■ **What is required**: Search the listing below, and show each line that includes the word "buried".

■ **Materials provided**:

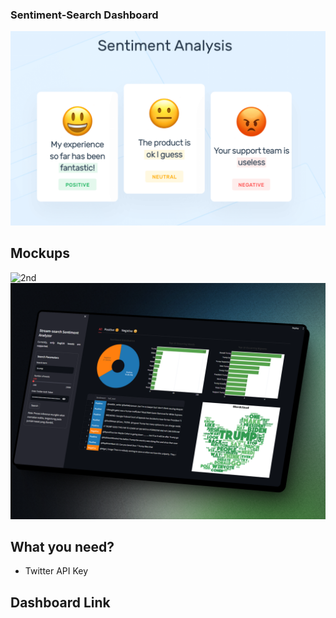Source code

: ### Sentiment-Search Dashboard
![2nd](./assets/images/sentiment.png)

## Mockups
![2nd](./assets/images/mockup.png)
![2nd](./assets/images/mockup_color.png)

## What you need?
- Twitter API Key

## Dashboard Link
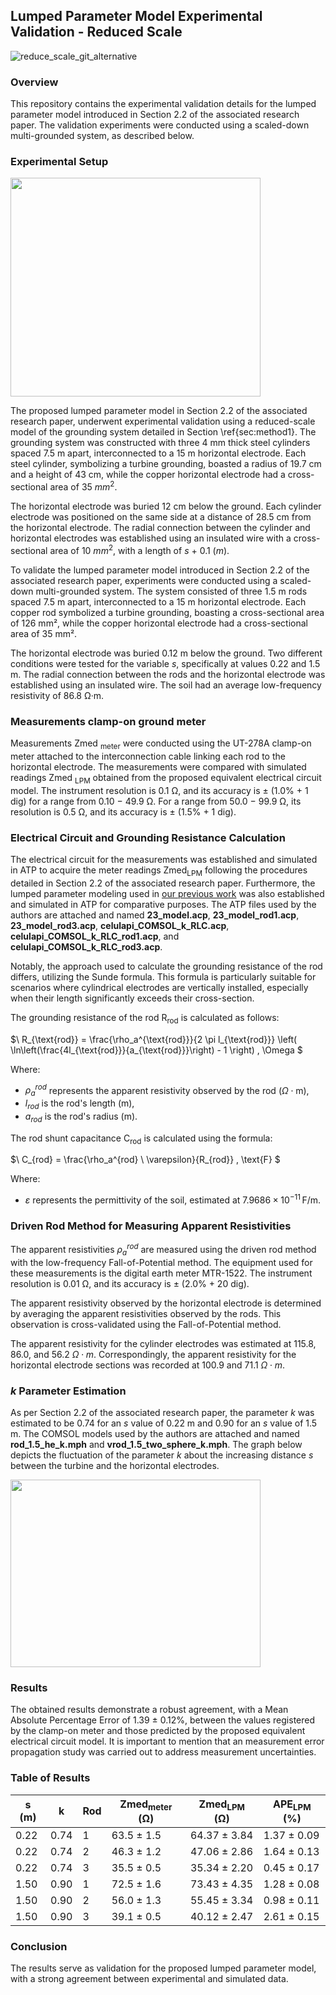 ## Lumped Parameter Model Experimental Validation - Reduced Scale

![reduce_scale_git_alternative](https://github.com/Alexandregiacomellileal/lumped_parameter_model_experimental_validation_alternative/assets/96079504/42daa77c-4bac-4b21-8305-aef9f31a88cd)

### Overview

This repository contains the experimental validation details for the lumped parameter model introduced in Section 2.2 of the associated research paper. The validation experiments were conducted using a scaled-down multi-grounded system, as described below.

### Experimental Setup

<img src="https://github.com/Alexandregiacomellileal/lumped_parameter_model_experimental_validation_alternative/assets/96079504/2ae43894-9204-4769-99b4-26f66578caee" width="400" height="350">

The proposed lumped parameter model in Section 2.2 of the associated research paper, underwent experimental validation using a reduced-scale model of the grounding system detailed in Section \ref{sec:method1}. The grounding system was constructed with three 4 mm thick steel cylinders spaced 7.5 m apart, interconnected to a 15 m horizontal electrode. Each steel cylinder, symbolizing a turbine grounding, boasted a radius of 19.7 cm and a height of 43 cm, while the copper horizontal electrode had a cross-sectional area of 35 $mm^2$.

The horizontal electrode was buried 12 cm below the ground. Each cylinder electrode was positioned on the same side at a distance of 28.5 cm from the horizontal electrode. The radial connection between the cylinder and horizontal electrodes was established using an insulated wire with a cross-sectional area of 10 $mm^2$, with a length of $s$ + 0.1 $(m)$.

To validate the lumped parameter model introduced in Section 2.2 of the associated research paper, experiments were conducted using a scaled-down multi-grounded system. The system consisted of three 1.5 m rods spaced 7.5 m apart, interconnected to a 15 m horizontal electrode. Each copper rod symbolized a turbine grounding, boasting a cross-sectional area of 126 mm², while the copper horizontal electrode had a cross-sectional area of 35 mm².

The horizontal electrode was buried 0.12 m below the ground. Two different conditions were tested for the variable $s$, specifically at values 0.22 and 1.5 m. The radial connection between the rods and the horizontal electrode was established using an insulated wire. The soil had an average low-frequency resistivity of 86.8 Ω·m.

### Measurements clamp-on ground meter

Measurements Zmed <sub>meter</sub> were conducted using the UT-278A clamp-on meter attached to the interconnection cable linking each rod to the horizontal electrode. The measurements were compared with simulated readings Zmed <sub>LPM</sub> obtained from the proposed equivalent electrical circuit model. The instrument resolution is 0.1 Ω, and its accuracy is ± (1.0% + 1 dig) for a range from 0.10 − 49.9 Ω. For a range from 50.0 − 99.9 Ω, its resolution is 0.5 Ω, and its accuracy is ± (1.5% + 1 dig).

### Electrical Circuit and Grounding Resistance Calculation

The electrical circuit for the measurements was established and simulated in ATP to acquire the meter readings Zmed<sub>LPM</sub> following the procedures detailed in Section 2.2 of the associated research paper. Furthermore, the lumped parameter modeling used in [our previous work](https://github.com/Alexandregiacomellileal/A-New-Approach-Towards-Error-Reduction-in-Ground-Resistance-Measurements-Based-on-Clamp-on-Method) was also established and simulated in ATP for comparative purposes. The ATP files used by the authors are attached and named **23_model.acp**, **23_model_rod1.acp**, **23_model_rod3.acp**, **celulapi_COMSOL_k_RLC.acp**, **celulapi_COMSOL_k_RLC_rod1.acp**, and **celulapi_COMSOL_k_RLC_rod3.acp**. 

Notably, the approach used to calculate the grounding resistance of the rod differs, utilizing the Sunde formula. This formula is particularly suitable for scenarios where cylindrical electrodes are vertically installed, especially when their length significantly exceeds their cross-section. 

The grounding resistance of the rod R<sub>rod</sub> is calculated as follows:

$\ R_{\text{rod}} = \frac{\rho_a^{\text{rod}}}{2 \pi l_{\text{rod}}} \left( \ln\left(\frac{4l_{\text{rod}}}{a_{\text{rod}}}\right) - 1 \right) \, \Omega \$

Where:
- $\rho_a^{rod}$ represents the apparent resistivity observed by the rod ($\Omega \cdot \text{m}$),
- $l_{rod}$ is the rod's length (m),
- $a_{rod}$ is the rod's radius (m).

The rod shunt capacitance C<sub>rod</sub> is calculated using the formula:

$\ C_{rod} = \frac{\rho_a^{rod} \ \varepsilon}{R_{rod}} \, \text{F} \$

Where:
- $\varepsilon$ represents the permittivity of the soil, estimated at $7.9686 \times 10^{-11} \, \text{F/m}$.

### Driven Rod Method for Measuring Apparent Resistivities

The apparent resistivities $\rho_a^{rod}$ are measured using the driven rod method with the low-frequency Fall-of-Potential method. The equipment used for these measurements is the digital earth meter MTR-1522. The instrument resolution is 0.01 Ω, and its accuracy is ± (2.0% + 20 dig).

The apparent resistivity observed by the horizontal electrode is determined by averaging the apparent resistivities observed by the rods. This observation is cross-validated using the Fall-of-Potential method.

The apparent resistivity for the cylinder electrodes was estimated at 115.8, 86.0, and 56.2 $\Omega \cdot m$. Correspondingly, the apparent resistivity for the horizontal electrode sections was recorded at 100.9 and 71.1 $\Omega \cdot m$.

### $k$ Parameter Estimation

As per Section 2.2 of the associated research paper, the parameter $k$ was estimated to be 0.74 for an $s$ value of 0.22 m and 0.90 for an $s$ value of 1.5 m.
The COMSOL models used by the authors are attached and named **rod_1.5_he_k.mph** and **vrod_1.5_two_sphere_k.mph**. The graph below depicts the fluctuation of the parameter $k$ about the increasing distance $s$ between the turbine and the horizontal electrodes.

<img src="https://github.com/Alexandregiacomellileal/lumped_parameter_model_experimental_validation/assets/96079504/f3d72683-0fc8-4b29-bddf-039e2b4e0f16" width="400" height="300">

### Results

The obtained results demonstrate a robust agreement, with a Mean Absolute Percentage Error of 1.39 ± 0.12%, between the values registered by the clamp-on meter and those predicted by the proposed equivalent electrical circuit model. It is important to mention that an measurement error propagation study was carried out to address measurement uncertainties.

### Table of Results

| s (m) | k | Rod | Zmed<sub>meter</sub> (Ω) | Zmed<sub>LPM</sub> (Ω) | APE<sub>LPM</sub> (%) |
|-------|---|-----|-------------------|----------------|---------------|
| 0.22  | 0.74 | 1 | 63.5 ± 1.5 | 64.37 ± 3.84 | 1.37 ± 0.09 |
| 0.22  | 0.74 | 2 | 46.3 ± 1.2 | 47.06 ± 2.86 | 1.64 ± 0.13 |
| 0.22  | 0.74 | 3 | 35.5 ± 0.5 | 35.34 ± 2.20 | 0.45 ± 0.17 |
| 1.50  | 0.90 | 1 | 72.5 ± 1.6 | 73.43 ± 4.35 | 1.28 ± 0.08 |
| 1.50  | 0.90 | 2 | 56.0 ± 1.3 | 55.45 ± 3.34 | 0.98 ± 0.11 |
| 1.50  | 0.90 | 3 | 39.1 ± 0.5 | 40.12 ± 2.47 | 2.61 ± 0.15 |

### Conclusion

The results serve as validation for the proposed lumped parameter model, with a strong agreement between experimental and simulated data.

■ **Response to the exercise**:
The horizontal electrode was buried 12 cm below the ground. Each cylinder electrode was positioned on the same side at a distance of 28.5 cm from the horizontal electrode. The radial connection between the cylinder and horizontal electrodes was established using an insulated wire with a cross-sectional area of 10 $mm^2$, with a length of $s$ + 0.1 $(m)$.
The horizontal electrode was buried 0.12 m below the ground. Two different conditions were tested for the variable $s$, specifically at values 0.22 and 1.5 m. The radial connection between the rods and the horizontal electrode was established using an insulated wire. The soil had an average low-frequency resistivity of 86.8 Ω·m.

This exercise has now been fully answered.